Many of the lyrics of "Echos Myron" ring true for this exhibition as well, most notably the last line:
"And he'd like to lift us up, but we're a very heavy load
"And we're finally here
"And shit yeah, it's cool
"And shouldn't it be
"Or something like that"
"Many of the musician/artists in this exhibition have never shown their work before, so there's a celebratory feeling," Monteavaro says.
Maitejosune Urrechaga, of husband-and-wife duo Pocket of Lollipops, says the first time she gave a musical performance was at the Art and Culture Center back in 2009. "That's why being a part of 'Echos Myron' is kind of cool," she says. "I was only planning to play music that one night, and then it evolved into Pocket of Lollipops. We haven't stopped playing since that performance." The singer/bass player is showing mixed-media drawings of females channeling nobility.
Autumn Casey, a member of Snakehole, is presenting Timeless Viscosity, a sculptural collage consisting of her dad's old guitar case filled with gummy-worm candy, set to a wall backdrop with postings of a Life magazine cover of Elvis Presley, a Bacardi advertisement, English punk rocker Sid Vicious, and a black-and-white image of her mother in a bathing suit.
Artists Christina Felisgrau and Ronnie Rivera of bleedingpalm.com will show a looped animation series they captured from the 2014 International Noise Conference held at Miami's musical dive Churchill's Pub.
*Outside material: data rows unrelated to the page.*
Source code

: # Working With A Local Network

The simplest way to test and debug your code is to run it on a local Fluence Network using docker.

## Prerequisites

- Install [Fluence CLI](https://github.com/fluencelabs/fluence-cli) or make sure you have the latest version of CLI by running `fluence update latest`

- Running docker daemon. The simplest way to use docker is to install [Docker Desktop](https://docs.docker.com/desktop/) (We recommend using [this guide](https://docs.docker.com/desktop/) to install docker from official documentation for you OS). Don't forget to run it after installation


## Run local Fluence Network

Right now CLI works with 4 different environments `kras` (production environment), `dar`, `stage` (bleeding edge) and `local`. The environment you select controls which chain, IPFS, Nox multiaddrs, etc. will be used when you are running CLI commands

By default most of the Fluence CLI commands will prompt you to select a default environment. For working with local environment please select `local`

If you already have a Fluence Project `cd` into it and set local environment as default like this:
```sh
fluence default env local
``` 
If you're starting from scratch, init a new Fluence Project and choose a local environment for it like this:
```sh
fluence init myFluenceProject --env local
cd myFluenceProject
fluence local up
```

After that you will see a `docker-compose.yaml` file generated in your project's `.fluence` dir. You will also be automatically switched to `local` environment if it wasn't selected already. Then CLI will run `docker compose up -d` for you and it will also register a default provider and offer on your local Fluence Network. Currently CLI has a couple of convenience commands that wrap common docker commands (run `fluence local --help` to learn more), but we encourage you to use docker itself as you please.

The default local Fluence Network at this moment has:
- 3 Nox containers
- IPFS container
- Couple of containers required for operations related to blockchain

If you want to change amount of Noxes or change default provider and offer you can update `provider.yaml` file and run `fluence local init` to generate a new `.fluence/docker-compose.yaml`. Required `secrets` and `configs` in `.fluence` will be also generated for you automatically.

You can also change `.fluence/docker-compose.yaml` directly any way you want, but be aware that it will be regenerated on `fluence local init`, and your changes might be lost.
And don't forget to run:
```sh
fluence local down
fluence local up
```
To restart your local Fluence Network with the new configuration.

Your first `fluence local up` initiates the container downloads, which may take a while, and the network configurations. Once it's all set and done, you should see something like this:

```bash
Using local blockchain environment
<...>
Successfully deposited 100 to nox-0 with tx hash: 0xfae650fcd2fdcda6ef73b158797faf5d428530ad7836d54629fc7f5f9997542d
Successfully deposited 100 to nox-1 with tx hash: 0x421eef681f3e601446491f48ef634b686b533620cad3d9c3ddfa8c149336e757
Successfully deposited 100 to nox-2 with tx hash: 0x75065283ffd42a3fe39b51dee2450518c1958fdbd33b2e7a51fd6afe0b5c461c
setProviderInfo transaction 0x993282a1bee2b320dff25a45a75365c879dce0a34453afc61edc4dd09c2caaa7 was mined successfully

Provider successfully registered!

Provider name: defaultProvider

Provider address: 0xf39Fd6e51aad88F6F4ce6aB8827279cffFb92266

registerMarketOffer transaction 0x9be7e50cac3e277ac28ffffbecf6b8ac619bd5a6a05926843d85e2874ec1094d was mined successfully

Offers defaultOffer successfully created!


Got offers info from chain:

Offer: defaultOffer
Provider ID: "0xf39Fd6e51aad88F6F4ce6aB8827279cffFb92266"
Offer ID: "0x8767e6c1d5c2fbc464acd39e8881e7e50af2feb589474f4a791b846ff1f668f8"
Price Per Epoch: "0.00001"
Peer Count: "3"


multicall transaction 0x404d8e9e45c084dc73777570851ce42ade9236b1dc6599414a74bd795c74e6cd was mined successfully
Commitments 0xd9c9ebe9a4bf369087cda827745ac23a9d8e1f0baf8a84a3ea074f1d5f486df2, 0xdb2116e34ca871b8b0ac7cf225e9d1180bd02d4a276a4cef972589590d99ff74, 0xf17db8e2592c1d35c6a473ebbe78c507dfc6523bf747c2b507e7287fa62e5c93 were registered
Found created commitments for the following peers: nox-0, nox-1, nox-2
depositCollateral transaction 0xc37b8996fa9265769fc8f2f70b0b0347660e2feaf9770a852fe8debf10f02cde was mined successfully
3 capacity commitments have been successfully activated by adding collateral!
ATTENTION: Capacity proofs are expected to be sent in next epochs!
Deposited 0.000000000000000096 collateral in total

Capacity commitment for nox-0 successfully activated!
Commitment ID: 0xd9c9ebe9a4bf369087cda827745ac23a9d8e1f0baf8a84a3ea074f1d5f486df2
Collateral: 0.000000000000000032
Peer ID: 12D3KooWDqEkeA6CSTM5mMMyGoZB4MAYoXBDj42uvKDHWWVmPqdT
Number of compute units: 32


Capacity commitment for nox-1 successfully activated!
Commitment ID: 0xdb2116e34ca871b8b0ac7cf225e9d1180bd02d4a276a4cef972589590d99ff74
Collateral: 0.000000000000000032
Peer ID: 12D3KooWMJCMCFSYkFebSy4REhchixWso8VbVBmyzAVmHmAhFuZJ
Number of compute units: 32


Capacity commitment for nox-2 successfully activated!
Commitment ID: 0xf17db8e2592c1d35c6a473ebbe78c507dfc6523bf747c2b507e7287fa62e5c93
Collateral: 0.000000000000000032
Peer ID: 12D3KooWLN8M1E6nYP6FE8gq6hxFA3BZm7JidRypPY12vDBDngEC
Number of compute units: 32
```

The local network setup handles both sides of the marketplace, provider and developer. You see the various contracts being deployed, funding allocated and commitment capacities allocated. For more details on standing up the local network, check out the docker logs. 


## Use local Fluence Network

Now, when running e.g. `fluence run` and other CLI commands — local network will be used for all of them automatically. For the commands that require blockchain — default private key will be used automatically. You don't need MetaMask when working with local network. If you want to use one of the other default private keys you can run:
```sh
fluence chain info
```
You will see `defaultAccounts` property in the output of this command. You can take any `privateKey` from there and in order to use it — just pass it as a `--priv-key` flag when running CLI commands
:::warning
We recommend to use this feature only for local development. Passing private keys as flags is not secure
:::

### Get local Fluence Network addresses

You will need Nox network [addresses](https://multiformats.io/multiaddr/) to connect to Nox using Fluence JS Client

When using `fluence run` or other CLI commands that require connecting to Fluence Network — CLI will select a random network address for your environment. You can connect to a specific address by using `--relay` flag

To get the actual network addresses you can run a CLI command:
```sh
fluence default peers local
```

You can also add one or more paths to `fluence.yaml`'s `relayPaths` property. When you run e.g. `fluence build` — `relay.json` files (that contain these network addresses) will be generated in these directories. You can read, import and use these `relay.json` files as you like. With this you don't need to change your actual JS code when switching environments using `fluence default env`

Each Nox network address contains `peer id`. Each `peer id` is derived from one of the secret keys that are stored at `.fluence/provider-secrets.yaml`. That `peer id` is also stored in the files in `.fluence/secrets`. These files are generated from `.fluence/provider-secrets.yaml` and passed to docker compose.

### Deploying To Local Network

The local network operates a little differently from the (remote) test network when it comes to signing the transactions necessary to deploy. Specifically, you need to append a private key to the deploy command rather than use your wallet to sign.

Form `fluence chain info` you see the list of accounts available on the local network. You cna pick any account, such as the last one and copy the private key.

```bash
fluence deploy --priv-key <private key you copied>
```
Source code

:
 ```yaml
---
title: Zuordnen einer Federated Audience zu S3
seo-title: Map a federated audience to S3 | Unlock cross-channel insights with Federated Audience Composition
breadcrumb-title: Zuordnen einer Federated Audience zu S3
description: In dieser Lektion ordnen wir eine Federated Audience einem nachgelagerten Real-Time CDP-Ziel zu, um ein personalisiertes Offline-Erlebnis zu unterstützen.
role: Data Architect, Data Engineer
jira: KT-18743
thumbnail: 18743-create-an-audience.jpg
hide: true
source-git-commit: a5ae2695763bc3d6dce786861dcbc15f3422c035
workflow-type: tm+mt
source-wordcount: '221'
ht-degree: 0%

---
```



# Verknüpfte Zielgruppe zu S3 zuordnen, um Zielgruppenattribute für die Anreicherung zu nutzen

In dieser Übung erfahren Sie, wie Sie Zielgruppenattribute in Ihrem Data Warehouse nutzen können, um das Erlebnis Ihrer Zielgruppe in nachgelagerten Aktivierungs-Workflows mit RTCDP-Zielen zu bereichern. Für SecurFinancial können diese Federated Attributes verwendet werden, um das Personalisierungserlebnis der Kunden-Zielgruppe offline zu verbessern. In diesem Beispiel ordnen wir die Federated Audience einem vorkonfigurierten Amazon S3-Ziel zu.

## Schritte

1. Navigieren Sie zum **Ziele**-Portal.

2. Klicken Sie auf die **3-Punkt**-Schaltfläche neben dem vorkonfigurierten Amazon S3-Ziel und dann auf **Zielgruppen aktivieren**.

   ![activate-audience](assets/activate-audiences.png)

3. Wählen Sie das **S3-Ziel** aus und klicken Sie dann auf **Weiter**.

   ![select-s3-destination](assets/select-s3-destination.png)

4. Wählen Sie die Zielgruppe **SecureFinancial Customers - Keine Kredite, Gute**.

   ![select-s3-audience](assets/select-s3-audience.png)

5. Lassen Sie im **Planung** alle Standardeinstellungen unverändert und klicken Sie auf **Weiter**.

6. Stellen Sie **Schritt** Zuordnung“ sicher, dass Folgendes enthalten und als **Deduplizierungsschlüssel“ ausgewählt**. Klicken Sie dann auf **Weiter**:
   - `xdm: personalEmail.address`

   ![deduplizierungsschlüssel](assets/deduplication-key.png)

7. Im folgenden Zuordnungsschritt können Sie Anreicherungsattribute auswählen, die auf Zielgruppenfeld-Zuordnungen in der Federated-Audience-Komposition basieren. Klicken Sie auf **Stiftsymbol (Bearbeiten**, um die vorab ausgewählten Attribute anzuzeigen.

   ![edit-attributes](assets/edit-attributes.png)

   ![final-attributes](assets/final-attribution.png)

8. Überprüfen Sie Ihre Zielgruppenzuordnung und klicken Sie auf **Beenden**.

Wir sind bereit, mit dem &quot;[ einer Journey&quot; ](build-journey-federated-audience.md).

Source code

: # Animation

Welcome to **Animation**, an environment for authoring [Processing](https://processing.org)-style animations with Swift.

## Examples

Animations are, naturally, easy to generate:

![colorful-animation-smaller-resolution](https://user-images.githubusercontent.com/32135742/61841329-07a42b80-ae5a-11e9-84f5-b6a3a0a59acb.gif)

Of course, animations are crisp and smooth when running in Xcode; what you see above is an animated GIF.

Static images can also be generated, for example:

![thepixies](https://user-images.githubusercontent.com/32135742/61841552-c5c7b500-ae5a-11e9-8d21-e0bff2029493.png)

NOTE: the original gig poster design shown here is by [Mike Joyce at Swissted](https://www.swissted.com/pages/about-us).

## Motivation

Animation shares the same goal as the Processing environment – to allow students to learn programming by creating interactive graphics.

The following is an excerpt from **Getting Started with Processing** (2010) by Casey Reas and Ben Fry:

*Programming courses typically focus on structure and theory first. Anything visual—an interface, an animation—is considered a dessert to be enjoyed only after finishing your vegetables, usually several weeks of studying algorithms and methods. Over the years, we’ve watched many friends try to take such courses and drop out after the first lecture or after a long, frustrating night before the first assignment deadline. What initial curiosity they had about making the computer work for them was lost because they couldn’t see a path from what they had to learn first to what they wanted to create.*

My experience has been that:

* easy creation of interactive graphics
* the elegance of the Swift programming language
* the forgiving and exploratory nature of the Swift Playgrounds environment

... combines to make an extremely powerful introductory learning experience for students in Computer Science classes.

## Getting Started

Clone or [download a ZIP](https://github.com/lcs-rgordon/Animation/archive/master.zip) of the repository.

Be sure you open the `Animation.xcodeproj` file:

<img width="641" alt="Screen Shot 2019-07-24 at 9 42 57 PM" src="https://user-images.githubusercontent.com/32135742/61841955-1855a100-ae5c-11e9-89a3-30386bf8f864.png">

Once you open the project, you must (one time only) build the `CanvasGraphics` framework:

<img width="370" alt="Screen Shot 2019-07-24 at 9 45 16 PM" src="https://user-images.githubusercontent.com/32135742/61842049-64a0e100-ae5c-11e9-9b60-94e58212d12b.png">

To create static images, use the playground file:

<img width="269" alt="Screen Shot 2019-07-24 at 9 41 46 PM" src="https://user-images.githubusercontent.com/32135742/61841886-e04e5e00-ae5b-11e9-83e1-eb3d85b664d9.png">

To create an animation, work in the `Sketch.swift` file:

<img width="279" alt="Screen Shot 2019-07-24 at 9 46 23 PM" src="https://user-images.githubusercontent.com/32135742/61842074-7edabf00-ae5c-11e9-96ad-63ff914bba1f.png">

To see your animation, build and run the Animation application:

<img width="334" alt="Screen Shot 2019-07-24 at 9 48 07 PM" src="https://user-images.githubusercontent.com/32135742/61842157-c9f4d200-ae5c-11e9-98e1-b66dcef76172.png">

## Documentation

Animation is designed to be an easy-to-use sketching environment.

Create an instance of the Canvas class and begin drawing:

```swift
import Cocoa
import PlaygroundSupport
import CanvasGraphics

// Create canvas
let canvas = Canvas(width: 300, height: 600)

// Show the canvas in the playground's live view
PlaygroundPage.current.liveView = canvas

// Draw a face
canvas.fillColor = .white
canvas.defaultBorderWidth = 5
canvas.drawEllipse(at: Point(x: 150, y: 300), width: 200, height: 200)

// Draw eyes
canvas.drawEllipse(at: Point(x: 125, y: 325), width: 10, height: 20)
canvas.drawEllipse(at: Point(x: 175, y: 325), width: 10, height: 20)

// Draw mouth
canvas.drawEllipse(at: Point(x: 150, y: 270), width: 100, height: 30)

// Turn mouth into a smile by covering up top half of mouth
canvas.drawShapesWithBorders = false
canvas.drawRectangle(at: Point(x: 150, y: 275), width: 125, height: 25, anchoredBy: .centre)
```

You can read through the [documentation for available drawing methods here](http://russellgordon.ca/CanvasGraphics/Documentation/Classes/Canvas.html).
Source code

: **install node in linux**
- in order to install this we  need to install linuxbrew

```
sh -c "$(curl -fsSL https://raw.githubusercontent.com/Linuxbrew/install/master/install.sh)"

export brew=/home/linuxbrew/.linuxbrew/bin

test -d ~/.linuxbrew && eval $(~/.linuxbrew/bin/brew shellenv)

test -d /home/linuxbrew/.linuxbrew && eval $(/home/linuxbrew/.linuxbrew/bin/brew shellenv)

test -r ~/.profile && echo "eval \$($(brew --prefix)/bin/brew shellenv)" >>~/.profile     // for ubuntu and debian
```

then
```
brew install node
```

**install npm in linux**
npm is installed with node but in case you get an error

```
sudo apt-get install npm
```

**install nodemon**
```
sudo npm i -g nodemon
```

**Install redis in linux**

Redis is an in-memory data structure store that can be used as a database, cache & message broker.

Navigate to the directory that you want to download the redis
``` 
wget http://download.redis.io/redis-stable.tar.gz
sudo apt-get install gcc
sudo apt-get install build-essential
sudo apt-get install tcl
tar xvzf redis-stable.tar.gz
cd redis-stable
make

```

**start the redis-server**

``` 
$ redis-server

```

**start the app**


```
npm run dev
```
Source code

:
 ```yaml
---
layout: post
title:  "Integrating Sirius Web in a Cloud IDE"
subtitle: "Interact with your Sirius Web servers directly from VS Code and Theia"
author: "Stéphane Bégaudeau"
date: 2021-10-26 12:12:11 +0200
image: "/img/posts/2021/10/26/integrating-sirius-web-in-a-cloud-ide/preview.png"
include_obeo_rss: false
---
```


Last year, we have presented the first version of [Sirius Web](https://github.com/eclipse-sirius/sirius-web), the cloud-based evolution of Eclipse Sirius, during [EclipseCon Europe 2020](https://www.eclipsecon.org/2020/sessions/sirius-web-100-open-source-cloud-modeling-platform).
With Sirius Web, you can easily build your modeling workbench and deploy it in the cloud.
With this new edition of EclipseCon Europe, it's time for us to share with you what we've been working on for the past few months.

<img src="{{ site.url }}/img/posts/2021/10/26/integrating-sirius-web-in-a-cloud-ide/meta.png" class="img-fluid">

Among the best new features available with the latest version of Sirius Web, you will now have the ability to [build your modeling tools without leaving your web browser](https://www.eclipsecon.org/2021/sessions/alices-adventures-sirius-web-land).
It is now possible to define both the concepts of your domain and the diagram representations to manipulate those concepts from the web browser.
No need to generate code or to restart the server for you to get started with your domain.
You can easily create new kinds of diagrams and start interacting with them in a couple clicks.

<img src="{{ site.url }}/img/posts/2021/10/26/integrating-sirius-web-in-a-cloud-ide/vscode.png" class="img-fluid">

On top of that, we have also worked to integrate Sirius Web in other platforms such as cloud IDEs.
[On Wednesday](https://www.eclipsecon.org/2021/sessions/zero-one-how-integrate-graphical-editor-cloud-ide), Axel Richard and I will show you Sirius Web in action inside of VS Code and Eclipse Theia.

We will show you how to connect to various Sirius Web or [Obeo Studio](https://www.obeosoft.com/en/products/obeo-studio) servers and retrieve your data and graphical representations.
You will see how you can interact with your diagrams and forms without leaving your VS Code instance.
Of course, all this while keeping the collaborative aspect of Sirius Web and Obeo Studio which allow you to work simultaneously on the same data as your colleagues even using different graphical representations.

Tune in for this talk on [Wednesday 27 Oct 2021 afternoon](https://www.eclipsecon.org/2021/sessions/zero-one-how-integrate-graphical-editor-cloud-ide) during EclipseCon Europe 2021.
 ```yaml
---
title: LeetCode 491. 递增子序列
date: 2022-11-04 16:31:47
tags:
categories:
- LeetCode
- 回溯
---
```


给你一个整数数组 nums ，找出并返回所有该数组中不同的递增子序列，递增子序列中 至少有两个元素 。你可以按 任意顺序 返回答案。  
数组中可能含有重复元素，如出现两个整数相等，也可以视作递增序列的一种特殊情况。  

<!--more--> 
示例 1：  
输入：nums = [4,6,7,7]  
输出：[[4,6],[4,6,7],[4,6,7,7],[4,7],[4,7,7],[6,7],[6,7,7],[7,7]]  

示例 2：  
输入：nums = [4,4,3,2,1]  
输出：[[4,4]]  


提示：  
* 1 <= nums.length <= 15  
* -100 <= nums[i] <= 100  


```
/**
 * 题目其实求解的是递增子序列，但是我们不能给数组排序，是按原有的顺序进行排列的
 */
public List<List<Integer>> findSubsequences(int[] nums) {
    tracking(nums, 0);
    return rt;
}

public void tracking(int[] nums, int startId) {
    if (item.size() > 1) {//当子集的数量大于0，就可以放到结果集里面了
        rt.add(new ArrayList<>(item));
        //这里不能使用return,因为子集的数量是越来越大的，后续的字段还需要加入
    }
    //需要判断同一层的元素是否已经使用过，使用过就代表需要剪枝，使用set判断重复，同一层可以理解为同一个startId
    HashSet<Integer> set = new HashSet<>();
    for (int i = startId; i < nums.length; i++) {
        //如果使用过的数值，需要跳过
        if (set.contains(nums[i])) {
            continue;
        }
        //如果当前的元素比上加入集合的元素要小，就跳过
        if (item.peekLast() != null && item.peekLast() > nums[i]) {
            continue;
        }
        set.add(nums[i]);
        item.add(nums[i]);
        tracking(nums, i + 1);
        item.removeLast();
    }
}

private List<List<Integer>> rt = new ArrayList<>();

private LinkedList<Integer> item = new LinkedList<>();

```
Titled INC_2014.mov, this experimental footage displays in a digital frame, about ten inches high by 12 inches wide, and is sure to elicit a few questions on creative musical boundaries.
Rat Bastard, AKA Frank Falestra, who runs the annual International Noise Conference, will join co-curator Priyadarsini Ray, who plays violin with her husband in their experimental band Bank of Christ, at Friday night's gallery reception. Snakehole will also perform.
In addition, Ray will show a series of photography. The resident of Asheville, North Carolina, says Miami is "where my creative roots started and where I grew as a musician and artist." In 1999, she had a car accident, resulting in a spinal injury that has left her paralyzed in her lower extremities.
Accompanying "Echos Myron" are two solo shows, one featuring Monica Uszerowicz and the other Sri Prabha.
Prabha will show a site-specific installation, Outpost, which he describes as "exploratory in nature with the use of multimedia video played across campsite tents, mixed-media sculpture with video, and assemblages all evoking a sense of travel to uncharted regions... An aura of positivity and inquiry are rooted in my approach to this installation as my Hindu roots form a spiritual connection to the natural world."
Monica Uszerowicz, a former New Times contributor, examines her own sensitivity in a documentary-style photographic series. "I feel very connected to my environment and the people around me in a way that feels heightened, like a natural sort of high that comes solely from being connected to people and our space — the colors, the sounds, the way everyone feels and talks," she says. "I care a lot about them and about my surrounding environment and feel quite affected by it. It usually feels really good, and feeling like that about the people around me can make me emotional."